Tel Aviv et Washington fournissent cependant une interprétation différente quant à la finalité exacte du projet d’extension du site de Natanz et son niveau de dangerosité. L’Etat hébreu y voit une confirmation de la menace que représente l’Iran et qui justifie ses propres représailles. Mais les Etats-Unis se montrent plus sereins face à un projet qui ne sera achevé que dans plusieurs années, et ne constitue donc pas une menace immédiate tant que la porte des négociations demeure ouverte. En outre, si l’Iran est en effet à quelques semaines de la capacité d’enrichissement d’uranium suffisante pour produire une bombe atomique, il lui faudrait néanmoins deux ans, y compris d’après les estimations israéliennes les plus alarmistes, pour adapter cette technologie à un usage militaire. Alors que Joe Biden compte se rendre très prochainement en Israël et en Arabie Saoudite, les deux principaux rivaux de l’Iran au Moyen-Orient, la question de cette avancée technologique sera nécessairement posée, tout comme celle de l’éventualité d’une intervention militaire menée soit par Washington, soit par Israël avec l’agrément américain. L’Etat hébreu a en effet considérablement accéléré son activisme militaire et diplomatique. Outre la récente opération « Chariots de feu », une simulation de frappe à grande échelle contre l’Iran, Tel-Aviv a révélé la mise au point d’une coopération militaire régionale avec les Etats arabes signataires des Accords d’Abraham, la Middle East Air Defense Alliance, conçue comme un outil de riposte aux éventuelles menaces militaires iraniennes.

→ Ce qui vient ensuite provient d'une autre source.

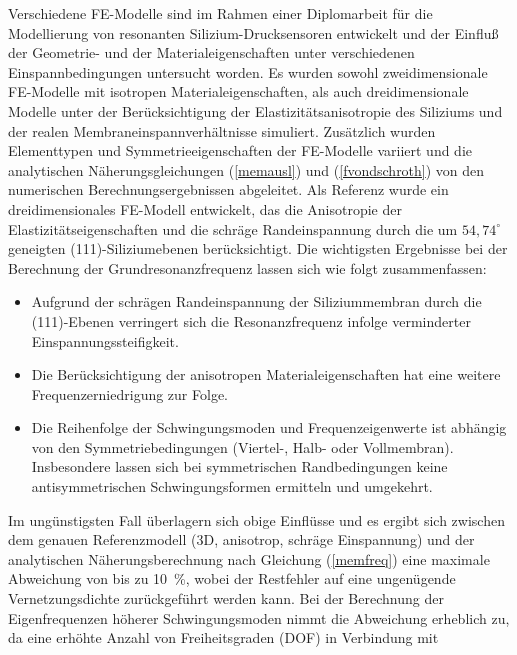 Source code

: Verschiedene FE-Modelle sind im Rahmen einer Diplomarbeit \cite{Sch92}
für die Modellierung von resonanten Silizium-Drucksensoren entwickelt
und der Einfluß der Geometrie- und der Materialeigenschaften unter
verschiedenen Einspannbedingungen untersucht worden. Es wurden sowohl
zweidimensionale FE-Modelle mit isotropen Materialeigenschaften, als auch
dreidimensionale Modelle unter der Berücksichtigung der
Elastizitätsanisotropie des Siliziums und der realen
Membraneinspannverhältnisse simuliert. Zusätzlich wurden Elementtypen
und Symmetrieeigenschaften der FE-Modelle variiert und die analytischen
Näherungsgleichungen (\ref{memausl}) und (\ref{fvondschroth})
von den numerischen Berechnungsergebnissen abgeleitet. Als Referenz
wurde ein dreidimensionales FE-Modell entwickelt, das die Anisotropie
der Elastizitätseigenschaften und die schräge Randeinspannung durch
die um $54,74^{\circ}$ geneigten (111)-Siliziumebenen
berücksichtigt. Die wichtigsten Ergebnisse bei der Berechnung der
Grundresonanzfrequenz lassen sich wie folgt zusammenfassen:
\begin{itemize}
\item
Aufgrund der schrägen Randeinspannung der Siliziummembran durch die
(111)-Ebenen verringert sich die Resonanzfrequenz infolge verminderter
Einspannungssteifigkeit.
\item
Die Berücksichtigung der anisotropen Materialeigenschaften hat eine
weitere Frequenzerniedrigung %
zur Folge.
\item
Die Reihenfolge der Schwingungsmoden und Frequenzeigenwerte ist abhängig
von den Symmetriebedingungen (Viertel-, Halb- oder Vollmembran).
Insbesondere lassen sich bei symmetrischen Randbedingungen keine
antisymmetrischen Schwingungsformen ermitteln und umgekehrt.
\end{itemize}
Im ungünstigsten Fall überlagern sich obige Einflüsse und es ergibt sich
zwischen dem genauen Referenzmodell (3D, anisotrop, schräge Einspannung)
und der analytischen Näherungsberechnung nach Gleichung (\ref{memfreq})
eine maximale Abweichung von bis zu 10~\%, wobei der Restfehler
auf eine ungenügende Vernetzungsdichte zurückgeführt werden kann. Bei der
Berechnung der Eigenfrequenzen höherer Schwingungsmoden
nimmt die Abweichung erheblich zu,
da eine erhöhte Anzahl von Freiheitsgraden (DOF) in Verbindung mit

Le message adressé par l’Iran aux Américains via ce projet est clair : si d’aventure la diplomatie échouait à Vienne, le risque d’un break-out nucléaire deviendrait hautement probable si Téhéran l’estime nécessaire pour assurer sa sécurité, notamment face à Israël, et poursuivre sa projection de puissance à l’échelle régionale. Selon l’AIEA, un tel cas de figure compromettrait sérieusement les chances de résurrection du Joint Comprehensive Plan of Action. Il faut néanmoins comprendre que l’entretien de la menace nucléaire reste le principal moyen de pression de Téhéran, et de loin son plus efficace auprès des Occidentaux, même si l’état-major américain craint bien davantage son programme de missiles balistiques et sa maîtrise des drones de pointe, un domaine où l’Iran a connu un progrès technologique significatif ces cinq dernières années, et qui lui a permis de devenir la première puissance militaire du Moyen-Orient.

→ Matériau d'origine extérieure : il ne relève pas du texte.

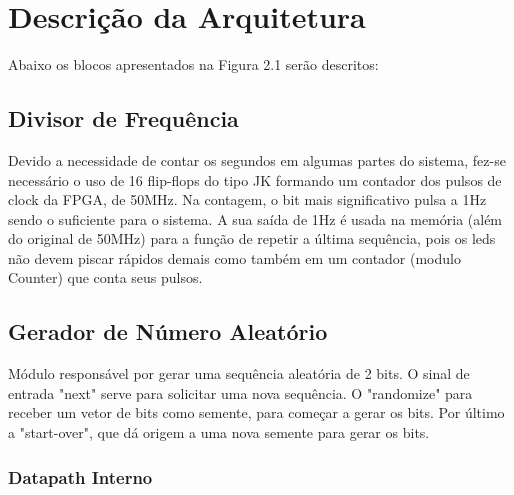 \documentclass{report}
\begin{document}
\paragraph{}

  

\chapter{Descrição da Arquitetura}

  Abaixo os blocos apresentados na Figura 2.1 serão descritos:

    
  \section{Divisor de Frequência}
  Devido a necessidade de contar os segundos em algumas partes do sistema, fez-se necessário o uso de 16 flip-flops do tipo JK formando um contador dos pulsos de clock da FPGA, de 50MHz. Na contagem, o bit mais significativo pulsa a 1Hz sendo o suficiente para o sistema. A sua saída de 1Hz é usada na memória (além do original de 50MHz) para a função de repetir a última sequência, pois os leds não devem piscar rápidos demais como também em um contador (modulo Counter) que conta seus pulsos.
  
    
 
    \section{Gerador de Número Aleatório}
  Módulo responsável por gerar uma sequência aleatória de 2 bits. O sinal de entrada "next" serve para solicitar uma nova sequência. O "randomize" para receber um vetor de bits como semente, para começar a gerar os bits. Por último a "start-over", que dá origem a uma nova semente para gerar os bits.
  
    \subsection{Datapath Interno}
    \paragraph{}
    
\end{document}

Il est pourtant encore temps de confirmer un cadre acceptable au programme nucléaire iranien : conserver à l’Iran le statut d’ « Etat du seuil » serait une solution satisfaisante sur le plan idéologique et politique pour la République islamique, dont l’urgence reste malgré tout le soulagement de l’économie. Les Etats-Unis ont toutes les cartes en main pour accorder les concessions économiques et politiques légitimement attendues par Téhéran. L’issue de la tournée de Joe Biden à Tel-Aviv et Riyad éclairera sans doute les intentions de Washington en la matière, pour l’heure encore très indécises, pour ne pas dire ambiguës.

Par Ardavan Amir-Aslani. 

Paru dans l’Atlantico du 26/06/2022.